___ Material to process

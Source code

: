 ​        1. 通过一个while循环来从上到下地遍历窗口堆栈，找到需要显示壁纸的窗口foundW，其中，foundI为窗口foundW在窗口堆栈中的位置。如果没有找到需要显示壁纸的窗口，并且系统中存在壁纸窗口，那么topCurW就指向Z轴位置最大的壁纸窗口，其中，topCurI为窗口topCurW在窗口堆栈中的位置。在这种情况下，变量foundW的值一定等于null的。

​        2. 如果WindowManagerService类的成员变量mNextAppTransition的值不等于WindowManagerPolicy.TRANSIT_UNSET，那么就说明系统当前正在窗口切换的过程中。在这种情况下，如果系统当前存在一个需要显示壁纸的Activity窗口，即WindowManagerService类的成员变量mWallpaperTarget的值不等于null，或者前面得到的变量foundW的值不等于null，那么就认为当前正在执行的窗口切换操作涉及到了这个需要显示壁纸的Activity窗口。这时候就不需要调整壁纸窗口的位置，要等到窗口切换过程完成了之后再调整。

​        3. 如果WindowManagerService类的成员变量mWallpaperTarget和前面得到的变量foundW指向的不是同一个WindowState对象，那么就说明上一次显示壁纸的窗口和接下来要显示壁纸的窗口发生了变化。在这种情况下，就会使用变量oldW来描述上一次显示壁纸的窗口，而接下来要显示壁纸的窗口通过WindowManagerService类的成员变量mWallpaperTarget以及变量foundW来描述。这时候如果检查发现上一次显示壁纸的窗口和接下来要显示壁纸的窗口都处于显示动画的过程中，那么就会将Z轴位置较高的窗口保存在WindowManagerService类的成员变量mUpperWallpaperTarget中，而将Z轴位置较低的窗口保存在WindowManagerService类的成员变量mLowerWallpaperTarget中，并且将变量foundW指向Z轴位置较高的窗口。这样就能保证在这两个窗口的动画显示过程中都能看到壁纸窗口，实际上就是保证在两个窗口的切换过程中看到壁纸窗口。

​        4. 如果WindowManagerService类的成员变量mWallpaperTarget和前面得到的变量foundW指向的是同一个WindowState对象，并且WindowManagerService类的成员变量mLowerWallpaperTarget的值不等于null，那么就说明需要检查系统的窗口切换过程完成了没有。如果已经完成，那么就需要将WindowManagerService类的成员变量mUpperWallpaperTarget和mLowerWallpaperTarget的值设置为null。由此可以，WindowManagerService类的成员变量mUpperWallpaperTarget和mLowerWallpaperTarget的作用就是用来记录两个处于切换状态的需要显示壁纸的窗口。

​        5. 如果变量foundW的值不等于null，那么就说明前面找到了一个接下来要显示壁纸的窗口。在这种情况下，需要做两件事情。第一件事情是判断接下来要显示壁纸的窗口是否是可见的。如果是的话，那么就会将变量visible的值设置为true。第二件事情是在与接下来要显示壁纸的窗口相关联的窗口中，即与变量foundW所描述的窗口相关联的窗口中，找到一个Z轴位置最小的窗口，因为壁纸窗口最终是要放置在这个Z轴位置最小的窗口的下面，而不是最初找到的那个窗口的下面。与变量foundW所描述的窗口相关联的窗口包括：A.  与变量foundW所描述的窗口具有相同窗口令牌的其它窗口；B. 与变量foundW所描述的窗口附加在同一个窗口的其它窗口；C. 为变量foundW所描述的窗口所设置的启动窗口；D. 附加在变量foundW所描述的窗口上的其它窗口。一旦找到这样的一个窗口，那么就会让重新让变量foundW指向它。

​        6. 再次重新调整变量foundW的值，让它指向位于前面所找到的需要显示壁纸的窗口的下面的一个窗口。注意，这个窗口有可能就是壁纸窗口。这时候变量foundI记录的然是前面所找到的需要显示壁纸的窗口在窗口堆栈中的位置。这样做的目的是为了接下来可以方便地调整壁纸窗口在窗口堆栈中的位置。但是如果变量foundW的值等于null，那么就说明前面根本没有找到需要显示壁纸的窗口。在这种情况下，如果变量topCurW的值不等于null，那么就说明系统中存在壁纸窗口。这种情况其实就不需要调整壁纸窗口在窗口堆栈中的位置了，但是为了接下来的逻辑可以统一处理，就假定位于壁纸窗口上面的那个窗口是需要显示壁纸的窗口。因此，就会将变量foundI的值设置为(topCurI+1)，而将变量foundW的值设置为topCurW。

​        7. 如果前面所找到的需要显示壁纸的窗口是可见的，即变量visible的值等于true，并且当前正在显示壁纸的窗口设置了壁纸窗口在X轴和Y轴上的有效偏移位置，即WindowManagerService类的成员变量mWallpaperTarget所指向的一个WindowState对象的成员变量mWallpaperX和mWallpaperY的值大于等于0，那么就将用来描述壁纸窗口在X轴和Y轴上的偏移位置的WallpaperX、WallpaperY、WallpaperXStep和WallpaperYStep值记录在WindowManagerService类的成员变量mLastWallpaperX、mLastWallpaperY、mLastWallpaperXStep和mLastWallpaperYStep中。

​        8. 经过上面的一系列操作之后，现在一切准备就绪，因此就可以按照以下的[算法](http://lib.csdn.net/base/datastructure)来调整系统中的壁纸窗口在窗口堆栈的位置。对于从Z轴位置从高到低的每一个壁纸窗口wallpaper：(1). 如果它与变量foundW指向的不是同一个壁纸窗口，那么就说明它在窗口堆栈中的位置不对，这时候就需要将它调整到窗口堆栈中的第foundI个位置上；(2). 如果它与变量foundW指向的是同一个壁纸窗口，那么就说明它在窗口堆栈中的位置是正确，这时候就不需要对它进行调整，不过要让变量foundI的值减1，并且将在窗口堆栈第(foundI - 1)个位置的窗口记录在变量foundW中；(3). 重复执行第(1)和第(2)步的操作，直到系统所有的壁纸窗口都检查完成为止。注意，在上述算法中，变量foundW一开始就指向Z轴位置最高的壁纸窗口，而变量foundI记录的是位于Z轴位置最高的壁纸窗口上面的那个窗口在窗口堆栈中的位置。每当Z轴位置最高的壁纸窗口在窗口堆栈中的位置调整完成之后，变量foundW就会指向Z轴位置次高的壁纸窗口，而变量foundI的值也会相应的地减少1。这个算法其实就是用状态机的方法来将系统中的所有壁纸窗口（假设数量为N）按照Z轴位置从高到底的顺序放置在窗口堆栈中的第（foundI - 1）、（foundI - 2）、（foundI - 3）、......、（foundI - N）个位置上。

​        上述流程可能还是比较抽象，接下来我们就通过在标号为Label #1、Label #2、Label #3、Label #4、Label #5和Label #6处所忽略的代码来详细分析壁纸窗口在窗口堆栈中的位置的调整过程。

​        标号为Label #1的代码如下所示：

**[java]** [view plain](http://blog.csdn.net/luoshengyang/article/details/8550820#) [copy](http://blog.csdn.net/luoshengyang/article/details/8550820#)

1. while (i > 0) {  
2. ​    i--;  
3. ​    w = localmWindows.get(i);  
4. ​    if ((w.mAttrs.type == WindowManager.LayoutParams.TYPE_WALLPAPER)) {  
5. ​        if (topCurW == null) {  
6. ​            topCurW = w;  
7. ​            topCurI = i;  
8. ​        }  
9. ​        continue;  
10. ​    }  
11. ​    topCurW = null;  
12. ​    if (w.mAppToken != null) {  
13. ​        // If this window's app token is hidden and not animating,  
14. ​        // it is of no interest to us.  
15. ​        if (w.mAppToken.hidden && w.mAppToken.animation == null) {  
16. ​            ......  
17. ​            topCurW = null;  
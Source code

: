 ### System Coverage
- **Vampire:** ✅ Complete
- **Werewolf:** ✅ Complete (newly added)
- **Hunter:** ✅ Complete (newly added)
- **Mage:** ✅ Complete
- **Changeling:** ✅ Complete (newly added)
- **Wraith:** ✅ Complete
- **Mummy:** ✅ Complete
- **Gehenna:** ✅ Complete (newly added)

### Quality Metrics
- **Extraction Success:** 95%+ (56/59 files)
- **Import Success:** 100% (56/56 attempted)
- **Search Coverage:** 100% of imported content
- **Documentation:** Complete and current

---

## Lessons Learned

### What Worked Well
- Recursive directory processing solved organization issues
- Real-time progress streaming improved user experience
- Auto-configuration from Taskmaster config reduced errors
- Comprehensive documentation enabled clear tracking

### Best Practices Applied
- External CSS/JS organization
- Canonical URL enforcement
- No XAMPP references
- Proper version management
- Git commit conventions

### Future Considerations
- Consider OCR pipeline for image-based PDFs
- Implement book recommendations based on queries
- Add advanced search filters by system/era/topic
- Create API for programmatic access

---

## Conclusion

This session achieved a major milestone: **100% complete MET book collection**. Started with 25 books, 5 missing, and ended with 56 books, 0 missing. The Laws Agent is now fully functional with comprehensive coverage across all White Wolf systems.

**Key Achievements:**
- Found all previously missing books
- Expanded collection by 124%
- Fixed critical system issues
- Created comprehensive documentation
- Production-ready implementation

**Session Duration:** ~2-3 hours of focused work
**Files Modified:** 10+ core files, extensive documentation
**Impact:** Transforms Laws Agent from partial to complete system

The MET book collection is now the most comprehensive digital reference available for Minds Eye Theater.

______

Task item. Starting from the line that contains "- **Import Success:** 100% (56/56 attempted)", give again every line to the last line of the data, exactly. Include nothing else.

Result.
- **Import Success:** 100% (56/56 attempted)
- **Search Coverage:** 100% of imported content
- **Documentation:** Complete and current

---

## Lessons Learned

### What Worked Well
- Recursive directory processing solved organization issues
- Real-time progress streaming improved user experience
- Auto-configuration from Taskmaster config reduced errors
- Comprehensive documentation enabled clear tracking

### Best Practices Applied
- External CSS/JS organization
- Canonical URL enforcement
- No XAMPP references
- Proper version management
- Git commit conventions

### Future Considerations
- Consider OCR pipeline for image-based PDFs
- Implement book recommendations based on queries
- Add advanced search filters by system/era/topic
- Create API for programmatic access

---

## Conclusion

This session achieved a major milestone: **100% complete MET book collection**. Started with 25 books, 5 missing, and ended with 56 books, 0 missing. The Laws Agent is now fully functional with comprehensive coverage across all White Wolf systems.

**Key Achievements:**
- Found all previously missing books
- Expanded collection by 124%
- Fixed critical system issues
- Created comprehensive documentation
- Production-ready implementation

**Session Duration:** ~2-3 hours of focused work
**Files Modified:** 10+ core files, extensive documentation
**Impact:** Transforms Laws Agent from partial to complete system

The MET book collection is now the most comprehensive digital reference available for Minds Eye Theater.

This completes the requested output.